In recent years, courts and state and federal agencies have disagreed on this question. But there’s little debate that if courts and regulators classified large numbers of gig workers as employees, the move would be highly disruptive to companies that depend on them. 

What gig workers want are benefits, such as paid leave, health insurance, civil rights protections, and the ability to organize.


About 25 states have enacted such provisions, known as carve-outs that have maintained ride-hailing drivers’ classification as independent contractors. In other states, Uber and Lyft worked with a broader group of companies to have most gig workers who are dispatched through digital platforms, not just drivers, classified as contractors.

While company lobbyists have had a recent stream of legislatives successes, they’ve come up short in a few states including Colorado, Georgia, North Carolina and California.

California Passes AB5

Earlier this month, California Governor Gavin Newsom signed into law AB5, which was supposed to move toward classifying more gig workers as employees, but it doesn’t appear clear yet whether the bill will do much to move the issue forward.

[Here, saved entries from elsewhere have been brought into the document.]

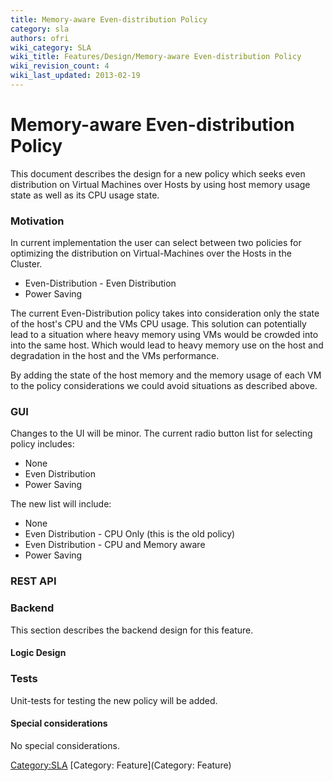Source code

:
 ```yaml
---
title: Memory-aware Even-distribution Policy
category: sla
authors: ofri
wiki_category: SLA
wiki_title: Features/Design/Memory-aware Even-distribution Policy
wiki_revision_count: 4
wiki_last_updated: 2013-02-19
---
```


# Memory-aware Even-distribution Policy

This document describes the design for a new policy which seeks even distribution on Virtual Machines over Hosts by using host memory usage state as well as its CPU usage state.

### Motivation

In current implementation the user can select between two policies for optimizing the distribution on Virtual-Machines over the Hosts in the Cluster.

*   Even-Distribution - Even Distribution
*   Power Saving

The current Even-Distribution policy takes into consideration only the state of the host's CPU and the VMs CPU usage. This solution can potentially lead to a situation where heavy memory using VMs would be crowded into into the same host. Which would lead to heavy memory use on the host and degradation in the host and the VMs performance.

By adding the state of the host memory and the memory usage of each VM to the policy considerations we could avoid situations as described above.

### GUI

Changes to the UI will be minor. The current radio button list for selecting policy includes:

*   None
*   Even Distribution
*   Power Saving

The new list will include:

*   None
*   Even Distribution - CPU Only (this is the old policy)
*   Even Distribution - CPU and Memory aware
*   Power Saving

### REST API

### Backend

This section describes the backend design for this feature.

#### Logic Design

### Tests

Unit-tests for testing the new policy will be added.

#### Special considerations

No special considerations.

<Category:SLA> [Category: Feature](Category: Feature)
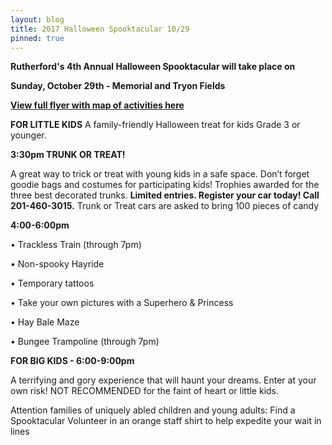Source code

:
 ```yaml
---
layout: blog
title: 2017 Halloween Spooktacular 10/29
pinned: true
---
```


**Rutherford's 4th Annual Halloween Spooktacular will take place on** 

**Sunday, October 29th - Memorial and Tryon Fields**

[**View full flyer with map of activities here**](https://storage.googleapis.com/static.rutherford-nj.com/recreation/posts/2017_Halloween_Spooktacular.pdf)

**FOR LITTLE KIDS**
A family-friendly Halloween treat for kids Grade 3 or younger. 

**3:30pm TRUNK OR TREAT!**

A great way to trick or treat with young kids in a safe space.
Don’t forget goodie bags and costumes for participating kids!
Trophies awarded for the three best decorated trunks.
**Limited entries. Register your car today! Call 201-460-3015.**
Trunk or Treat cars are asked to bring 100 pieces of candy

**4:00-6:00pm**

• Trackless Train (through 7pm)

• Non-spooky Hayride

• Temporary tattoos

• Take your own pictures with a Superhero & Princess

• Hay Bale Maze

• Bungee Trampoline (through 7pm)

**FOR BIG KIDS - 6:00-9:00pm**

A terrifying and gory experience that will
haunt your dreams. Enter at your own risk!
NOT RECOMMENDED for the faint of heart or little kids.


Attention families of uniquely abled children and young adults:
Find a Spooktacular Volunteer in an orange staff shirt to help
expedite your wait in lines

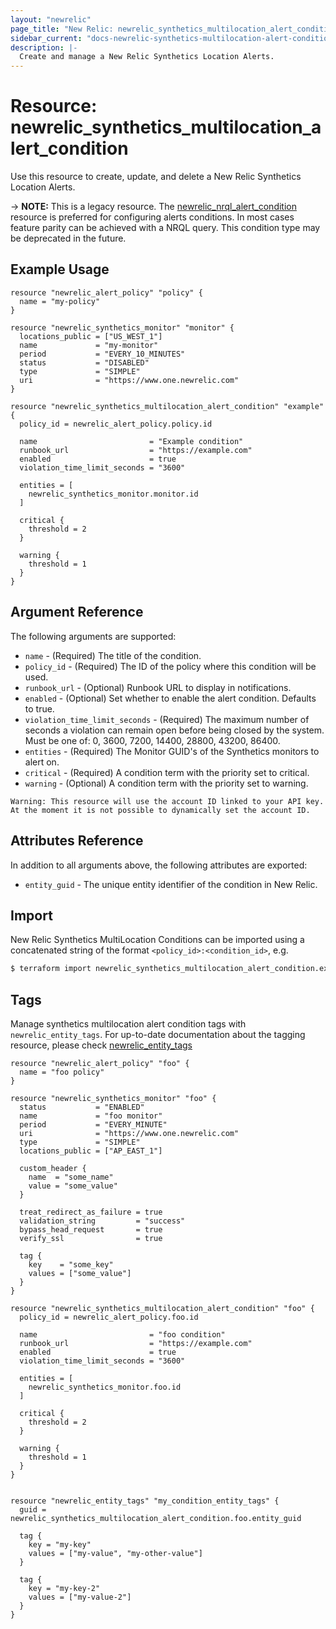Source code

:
 ```yaml
---
layout: "newrelic"
page_title: "New Relic: newrelic_synthetics_multilocation_alert_condition"
sidebar_current: "docs-newrelic-synthetics-multilocation-alert-condition"
description: |-
  Create and manage a New Relic Synthetics Location Alerts.
---
```


# Resource: newrelic\_synthetics\_multilocation\_alert\_condition

Use this resource to create, update, and delete a New Relic Synthetics Location Alerts.

-> **NOTE:** This is a legacy resource. The [newrelic_nrql_alert_condition](nrql_alert_condition.html) resource is preferred for configuring alerts conditions. In most cases feature parity can be achieved with a NRQL query. This condition type may be deprecated in the future.

## Example Usage

```hcl
resource "newrelic_alert_policy" "policy" {
  name = "my-policy"
}

resource "newrelic_synthetics_monitor" "monitor" {
  locations_public = ["US_WEST_1"]
  name             = "my-monitor"
  period           = "EVERY_10_MINUTES"
  status           = "DISABLED"
  type             = "SIMPLE"
  uri              = "https://www.one.newrelic.com"
}

resource "newrelic_synthetics_multilocation_alert_condition" "example" {
  policy_id = newrelic_alert_policy.policy.id

  name                         = "Example condition"
  runbook_url                  = "https://example.com"
  enabled                      = true
  violation_time_limit_seconds = "3600"

  entities = [
    newrelic_synthetics_monitor.monitor.id
  ]

  critical {
    threshold = 2
  }

  warning {
    threshold = 1
  }
}
```
## Argument Reference

The following arguments are supported:

  * `name` - (Required) The title of the condition.
  * `policy_id` - (Required) The ID of the policy where this condition will be used.
  * `runbook_url` - (Optional) Runbook URL to display in notifications.
  * `enabled` - (Optional) Set whether to enable the alert condition.  Defaults to true.
  * `violation_time_limit_seconds` - (Required) The maximum number of seconds a violation can remain open before being closed by the system. Must be one of: 0, 3600, 7200, 14400, 28800, 43200, 86400.
  * `entities` - (Required) The Monitor GUID's of the Synthetics monitors to alert on.
  * `critical` - (Required) A condition term with the priority set to critical.
  * `warning` - (Optional) A condition term with the priority set to warning.

```
Warning: This resource will use the account ID linked to your API key. At the moment it is not possible to dynamically set the account ID.
```

## Attributes Reference

In addition to all arguments above, the following attributes are exported:

  * `entity_guid` - The unique entity identifier of the condition in New Relic.

## Import

New Relic Synthetics MultiLocation Conditions can be imported using a concatenated string of the format
 `<policy_id>:<condition_id>`, e.g.

```bash
$ terraform import newrelic_synthetics_multilocation_alert_condition.example 12345678:1456
```

## Tags

Manage synthetics multilocation alert condition tags with `newrelic_entity_tags`. For up-to-date documentation about the tagging resource, please check [newrelic_entity_tags](entity_tags.html#example-usage)

```hcl
resource "newrelic_alert_policy" "foo" {
  name = "foo policy"
}

resource "newrelic_synthetics_monitor" "foo" {
  status           = "ENABLED"
  name             = "foo monitor"
  period           = "EVERY_MINUTE"
  uri              = "https://www.one.newrelic.com"
  type             = "SIMPLE"
  locations_public = ["AP_EAST_1"]

  custom_header {
    name  = "some_name"
    value = "some_value"
  }

  treat_redirect_as_failure = true
  validation_string         = "success"
  bypass_head_request       = true
  verify_ssl                = true

  tag {
    key    = "some_key"
    values = ["some_value"]
  }
}

resource "newrelic_synthetics_multilocation_alert_condition" "foo" {
  policy_id = newrelic_alert_policy.foo.id

  name                         = "foo condition"
  runbook_url                  = "https://example.com"
  enabled                      = true
  violation_time_limit_seconds = "3600"

  entities = [
    newrelic_synthetics_monitor.foo.id
  ]

  critical {
    threshold = 2
  }

  warning {
    threshold = 1
  }
}


resource "newrelic_entity_tags" "my_condition_entity_tags" {
  guid = newrelic_synthetics_multilocation_alert_condition.foo.entity_guid

  tag {
    key = "my-key"
    values = ["my-value", "my-other-value"]
  }

  tag {
    key = "my-key-2"
    values = ["my-value-2"]
  }
}
```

All the bill does is to require companies to use a three-part “ABC test” to determine if a worker is an employee or an independent contractor, but the problem with the bill is that the A-B-C requirements are undefined, subjective, and therefore subject to varying interpretations.

The ABC test has been the law in Massachusetts for over a decade, with no discernible impact on the worker classification habits of gig economy platform companies.